DATA TO EXAMINE:

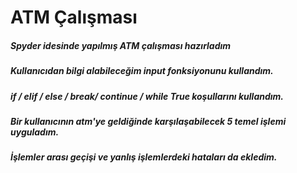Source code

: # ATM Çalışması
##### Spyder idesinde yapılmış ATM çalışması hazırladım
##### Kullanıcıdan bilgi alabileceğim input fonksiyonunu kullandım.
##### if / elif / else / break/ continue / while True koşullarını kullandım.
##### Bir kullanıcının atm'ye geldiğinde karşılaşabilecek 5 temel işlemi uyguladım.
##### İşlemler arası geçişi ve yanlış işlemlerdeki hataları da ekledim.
* * *
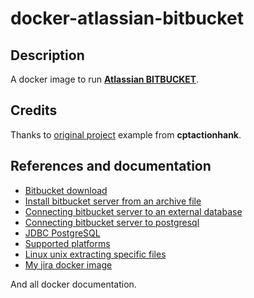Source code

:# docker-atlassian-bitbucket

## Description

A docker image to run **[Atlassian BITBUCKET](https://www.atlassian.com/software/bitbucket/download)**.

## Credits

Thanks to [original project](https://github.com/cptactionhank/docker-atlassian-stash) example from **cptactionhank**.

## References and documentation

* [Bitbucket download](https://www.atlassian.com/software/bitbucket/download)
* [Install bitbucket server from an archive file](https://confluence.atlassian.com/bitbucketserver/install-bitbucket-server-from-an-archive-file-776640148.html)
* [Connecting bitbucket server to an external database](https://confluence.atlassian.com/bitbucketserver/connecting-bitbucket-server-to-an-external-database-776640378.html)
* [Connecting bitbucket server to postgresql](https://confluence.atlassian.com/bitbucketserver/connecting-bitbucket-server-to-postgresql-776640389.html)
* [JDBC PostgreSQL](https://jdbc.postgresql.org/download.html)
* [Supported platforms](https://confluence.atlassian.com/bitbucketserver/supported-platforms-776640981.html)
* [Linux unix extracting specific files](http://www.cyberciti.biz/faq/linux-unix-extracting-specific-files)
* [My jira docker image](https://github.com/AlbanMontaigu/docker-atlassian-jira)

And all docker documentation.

WORK REQUIRED:
Copy out every line in the entries above that holds "software".

YOUR SOLUTION:
A docker image to run **[Atlassian BITBUCKET](https://www.atlassian.com/software/bitbucket/download)**.
* [Bitbucket download](https://www.atlassian.com/software/bitbucket/download)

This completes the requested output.